● DESCRIPTION OF THE TASK:
Your job is to report every line of the entries that has "completion".

● DATA PROVIDED:
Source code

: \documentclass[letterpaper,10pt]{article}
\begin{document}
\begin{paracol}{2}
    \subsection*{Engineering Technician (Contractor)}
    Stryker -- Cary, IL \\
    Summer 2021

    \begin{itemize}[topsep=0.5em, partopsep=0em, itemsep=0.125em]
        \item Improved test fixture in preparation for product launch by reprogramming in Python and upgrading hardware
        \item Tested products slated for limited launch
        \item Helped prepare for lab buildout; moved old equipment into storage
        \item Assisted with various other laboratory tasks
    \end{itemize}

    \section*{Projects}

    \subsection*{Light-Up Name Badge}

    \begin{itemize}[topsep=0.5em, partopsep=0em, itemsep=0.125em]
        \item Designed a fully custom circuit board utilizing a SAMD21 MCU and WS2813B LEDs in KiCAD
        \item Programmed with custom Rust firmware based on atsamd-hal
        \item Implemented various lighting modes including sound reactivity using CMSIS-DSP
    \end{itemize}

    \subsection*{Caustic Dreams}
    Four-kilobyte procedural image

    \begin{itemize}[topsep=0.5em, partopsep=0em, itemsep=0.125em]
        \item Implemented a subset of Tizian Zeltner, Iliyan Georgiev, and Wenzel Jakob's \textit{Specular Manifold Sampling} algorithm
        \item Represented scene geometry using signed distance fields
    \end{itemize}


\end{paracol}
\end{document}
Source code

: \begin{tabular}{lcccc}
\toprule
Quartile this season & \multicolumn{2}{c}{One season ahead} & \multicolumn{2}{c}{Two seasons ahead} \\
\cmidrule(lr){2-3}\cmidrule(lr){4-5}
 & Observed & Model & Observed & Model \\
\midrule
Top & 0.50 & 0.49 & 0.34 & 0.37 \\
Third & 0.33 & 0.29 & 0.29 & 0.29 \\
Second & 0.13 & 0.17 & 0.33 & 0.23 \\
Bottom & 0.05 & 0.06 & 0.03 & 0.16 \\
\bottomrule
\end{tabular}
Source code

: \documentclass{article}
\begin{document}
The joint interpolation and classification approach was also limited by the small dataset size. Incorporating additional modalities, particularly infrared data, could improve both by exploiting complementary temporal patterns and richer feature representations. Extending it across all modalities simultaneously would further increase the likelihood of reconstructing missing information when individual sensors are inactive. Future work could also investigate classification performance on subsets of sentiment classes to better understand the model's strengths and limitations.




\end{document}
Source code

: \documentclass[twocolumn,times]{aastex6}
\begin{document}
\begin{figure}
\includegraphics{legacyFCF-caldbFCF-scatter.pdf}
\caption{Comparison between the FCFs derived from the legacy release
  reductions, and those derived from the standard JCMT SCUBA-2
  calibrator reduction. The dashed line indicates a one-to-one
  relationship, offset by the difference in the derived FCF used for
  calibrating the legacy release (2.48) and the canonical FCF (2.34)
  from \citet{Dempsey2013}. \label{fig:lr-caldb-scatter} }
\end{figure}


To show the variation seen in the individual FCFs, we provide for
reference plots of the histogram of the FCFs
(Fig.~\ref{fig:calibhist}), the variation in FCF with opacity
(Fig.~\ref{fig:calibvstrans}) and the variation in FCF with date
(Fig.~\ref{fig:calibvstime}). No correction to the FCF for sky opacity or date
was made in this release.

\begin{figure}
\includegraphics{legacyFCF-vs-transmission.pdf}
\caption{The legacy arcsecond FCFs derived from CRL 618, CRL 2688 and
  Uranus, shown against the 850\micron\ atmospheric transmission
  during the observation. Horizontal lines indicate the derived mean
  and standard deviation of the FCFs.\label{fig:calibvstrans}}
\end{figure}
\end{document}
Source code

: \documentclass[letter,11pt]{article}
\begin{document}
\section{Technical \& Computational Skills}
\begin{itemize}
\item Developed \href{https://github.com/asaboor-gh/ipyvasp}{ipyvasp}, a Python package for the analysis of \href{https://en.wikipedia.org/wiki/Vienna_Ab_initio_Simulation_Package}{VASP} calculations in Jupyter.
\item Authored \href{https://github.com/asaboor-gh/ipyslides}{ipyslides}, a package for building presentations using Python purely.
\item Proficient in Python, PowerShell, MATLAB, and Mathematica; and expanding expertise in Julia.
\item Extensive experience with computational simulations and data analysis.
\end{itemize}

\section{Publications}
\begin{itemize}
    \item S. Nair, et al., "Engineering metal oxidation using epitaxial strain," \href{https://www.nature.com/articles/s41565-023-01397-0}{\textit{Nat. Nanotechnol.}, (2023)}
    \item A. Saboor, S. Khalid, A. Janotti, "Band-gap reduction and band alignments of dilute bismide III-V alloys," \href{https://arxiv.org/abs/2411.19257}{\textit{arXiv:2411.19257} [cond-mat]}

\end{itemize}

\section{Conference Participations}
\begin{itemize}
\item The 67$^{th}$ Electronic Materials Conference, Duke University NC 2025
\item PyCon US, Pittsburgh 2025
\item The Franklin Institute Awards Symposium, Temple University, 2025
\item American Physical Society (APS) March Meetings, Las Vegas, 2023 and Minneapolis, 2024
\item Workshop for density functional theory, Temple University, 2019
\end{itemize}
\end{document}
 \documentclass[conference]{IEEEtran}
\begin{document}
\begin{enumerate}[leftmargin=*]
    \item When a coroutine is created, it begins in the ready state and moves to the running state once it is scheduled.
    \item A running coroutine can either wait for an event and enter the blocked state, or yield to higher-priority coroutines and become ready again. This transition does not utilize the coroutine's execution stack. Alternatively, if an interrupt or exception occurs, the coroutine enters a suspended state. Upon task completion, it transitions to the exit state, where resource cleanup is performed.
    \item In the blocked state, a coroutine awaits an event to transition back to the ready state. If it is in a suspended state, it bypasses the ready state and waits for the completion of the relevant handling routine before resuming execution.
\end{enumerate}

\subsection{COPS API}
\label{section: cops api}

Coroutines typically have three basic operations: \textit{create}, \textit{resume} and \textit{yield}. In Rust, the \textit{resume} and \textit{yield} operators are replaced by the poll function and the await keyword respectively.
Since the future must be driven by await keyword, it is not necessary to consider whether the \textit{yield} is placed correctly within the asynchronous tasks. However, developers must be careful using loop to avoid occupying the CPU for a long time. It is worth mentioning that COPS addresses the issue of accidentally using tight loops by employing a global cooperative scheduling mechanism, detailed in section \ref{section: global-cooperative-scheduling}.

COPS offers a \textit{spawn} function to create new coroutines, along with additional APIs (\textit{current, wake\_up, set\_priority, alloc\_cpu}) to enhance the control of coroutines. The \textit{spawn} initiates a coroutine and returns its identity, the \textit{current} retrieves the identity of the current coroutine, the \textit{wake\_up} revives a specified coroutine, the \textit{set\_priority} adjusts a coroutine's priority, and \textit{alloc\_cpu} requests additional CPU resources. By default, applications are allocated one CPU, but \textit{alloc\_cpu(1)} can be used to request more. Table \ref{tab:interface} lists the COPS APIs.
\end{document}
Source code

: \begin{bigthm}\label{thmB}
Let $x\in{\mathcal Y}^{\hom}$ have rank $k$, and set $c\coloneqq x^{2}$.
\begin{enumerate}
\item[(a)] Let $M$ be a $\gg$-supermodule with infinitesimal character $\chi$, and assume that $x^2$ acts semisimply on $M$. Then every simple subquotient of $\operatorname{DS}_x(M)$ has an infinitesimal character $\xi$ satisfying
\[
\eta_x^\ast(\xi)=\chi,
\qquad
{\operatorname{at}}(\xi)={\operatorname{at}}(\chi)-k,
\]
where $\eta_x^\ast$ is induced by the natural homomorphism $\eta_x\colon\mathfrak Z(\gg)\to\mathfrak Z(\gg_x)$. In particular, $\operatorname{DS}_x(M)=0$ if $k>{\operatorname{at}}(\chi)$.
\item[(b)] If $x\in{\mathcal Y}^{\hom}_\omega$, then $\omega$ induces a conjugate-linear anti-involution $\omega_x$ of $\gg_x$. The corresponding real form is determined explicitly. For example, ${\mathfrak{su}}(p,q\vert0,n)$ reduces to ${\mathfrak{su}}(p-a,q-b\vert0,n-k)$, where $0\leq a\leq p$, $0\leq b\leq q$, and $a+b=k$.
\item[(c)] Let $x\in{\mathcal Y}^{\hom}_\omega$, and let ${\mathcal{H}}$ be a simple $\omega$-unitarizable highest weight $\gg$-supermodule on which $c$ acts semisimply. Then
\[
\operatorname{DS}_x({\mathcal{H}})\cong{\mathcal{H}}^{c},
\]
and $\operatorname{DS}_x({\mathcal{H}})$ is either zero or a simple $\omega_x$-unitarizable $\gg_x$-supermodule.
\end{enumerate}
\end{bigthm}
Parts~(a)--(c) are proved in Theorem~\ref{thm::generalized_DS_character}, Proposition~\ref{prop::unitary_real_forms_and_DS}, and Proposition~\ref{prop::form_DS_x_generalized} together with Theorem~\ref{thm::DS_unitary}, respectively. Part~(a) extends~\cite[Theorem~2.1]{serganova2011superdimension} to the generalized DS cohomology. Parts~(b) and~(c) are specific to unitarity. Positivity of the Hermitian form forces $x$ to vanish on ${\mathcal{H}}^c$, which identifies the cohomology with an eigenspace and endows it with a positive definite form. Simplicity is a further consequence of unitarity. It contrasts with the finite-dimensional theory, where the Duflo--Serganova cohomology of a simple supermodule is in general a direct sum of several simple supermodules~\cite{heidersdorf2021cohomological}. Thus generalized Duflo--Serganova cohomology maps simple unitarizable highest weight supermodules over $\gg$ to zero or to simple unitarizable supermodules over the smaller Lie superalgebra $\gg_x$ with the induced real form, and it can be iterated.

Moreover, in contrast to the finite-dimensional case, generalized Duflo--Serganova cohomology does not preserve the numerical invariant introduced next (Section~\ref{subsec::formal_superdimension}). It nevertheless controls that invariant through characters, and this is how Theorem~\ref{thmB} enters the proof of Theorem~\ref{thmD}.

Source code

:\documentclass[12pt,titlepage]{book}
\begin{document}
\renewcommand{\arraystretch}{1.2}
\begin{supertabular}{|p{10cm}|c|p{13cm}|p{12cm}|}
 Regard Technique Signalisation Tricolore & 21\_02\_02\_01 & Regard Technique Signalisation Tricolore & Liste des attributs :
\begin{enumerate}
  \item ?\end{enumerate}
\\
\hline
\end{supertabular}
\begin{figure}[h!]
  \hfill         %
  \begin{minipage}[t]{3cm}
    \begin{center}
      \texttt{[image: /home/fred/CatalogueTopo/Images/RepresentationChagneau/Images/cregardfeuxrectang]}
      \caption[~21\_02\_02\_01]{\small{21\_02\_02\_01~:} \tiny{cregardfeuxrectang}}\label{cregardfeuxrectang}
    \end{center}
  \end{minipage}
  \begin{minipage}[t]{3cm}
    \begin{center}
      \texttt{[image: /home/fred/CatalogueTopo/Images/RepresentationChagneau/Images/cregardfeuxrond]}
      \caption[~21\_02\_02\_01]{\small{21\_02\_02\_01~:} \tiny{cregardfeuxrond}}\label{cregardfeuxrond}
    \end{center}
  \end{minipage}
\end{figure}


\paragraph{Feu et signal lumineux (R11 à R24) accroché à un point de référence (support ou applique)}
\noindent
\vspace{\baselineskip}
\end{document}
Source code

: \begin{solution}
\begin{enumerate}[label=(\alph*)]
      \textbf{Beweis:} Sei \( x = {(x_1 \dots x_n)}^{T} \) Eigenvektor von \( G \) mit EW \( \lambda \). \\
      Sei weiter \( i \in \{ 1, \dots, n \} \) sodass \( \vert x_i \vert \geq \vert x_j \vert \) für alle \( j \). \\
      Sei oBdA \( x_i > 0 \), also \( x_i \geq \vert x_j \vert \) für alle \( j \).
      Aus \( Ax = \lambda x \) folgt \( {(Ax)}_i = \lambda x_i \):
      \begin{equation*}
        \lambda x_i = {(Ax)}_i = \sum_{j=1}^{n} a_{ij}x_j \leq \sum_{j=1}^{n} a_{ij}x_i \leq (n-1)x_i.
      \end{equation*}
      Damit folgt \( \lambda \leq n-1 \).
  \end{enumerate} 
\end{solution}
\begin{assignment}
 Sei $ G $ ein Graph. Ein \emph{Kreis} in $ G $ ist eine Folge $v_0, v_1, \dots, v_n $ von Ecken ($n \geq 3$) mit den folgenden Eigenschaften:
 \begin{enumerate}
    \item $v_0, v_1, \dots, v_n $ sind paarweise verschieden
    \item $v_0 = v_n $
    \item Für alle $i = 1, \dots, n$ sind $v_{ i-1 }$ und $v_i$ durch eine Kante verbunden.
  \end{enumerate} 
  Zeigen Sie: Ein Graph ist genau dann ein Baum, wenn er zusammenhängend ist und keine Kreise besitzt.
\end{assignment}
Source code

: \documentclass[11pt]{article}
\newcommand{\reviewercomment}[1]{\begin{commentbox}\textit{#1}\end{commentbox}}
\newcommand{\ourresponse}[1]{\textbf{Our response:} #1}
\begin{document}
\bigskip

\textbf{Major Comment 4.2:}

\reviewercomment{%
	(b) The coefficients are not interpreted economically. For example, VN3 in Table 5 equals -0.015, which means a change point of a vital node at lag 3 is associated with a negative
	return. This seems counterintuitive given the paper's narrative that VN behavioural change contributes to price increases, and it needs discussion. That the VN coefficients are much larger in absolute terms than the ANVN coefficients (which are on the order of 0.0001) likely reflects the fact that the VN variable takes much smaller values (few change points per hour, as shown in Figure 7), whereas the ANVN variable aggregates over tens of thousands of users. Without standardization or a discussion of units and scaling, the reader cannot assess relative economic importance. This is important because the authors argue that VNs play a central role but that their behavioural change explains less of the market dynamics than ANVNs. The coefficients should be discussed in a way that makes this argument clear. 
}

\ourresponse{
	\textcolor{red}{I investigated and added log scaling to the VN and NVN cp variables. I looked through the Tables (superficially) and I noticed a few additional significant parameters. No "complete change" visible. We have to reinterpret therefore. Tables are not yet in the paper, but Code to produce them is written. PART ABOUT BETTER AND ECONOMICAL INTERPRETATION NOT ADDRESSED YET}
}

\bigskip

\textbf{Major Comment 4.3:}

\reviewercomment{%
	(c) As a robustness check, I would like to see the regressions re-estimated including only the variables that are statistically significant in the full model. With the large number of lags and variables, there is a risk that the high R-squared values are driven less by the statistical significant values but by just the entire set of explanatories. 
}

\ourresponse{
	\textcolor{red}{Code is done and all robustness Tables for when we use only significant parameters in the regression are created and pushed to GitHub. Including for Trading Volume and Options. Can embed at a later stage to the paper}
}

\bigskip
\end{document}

● TASK RESPONSE:
    \item A running coroutine can either wait for an event and enter the blocked state, or yield to higher-priority coroutines and become ready again. This transition does not utilize the coroutine's execution stack. Alternatively, if an interrupt or exception occurs, the coroutine enters a suspended state. Upon task completion, it transitions to the exit state, where resource cleanup is performed.
    \item In the blocked state, a coroutine awaits an event to transition back to the ready state. If it is in a suspended state, it bypasses the ready state and waits for the completion of the relevant handling routine before resuming execution.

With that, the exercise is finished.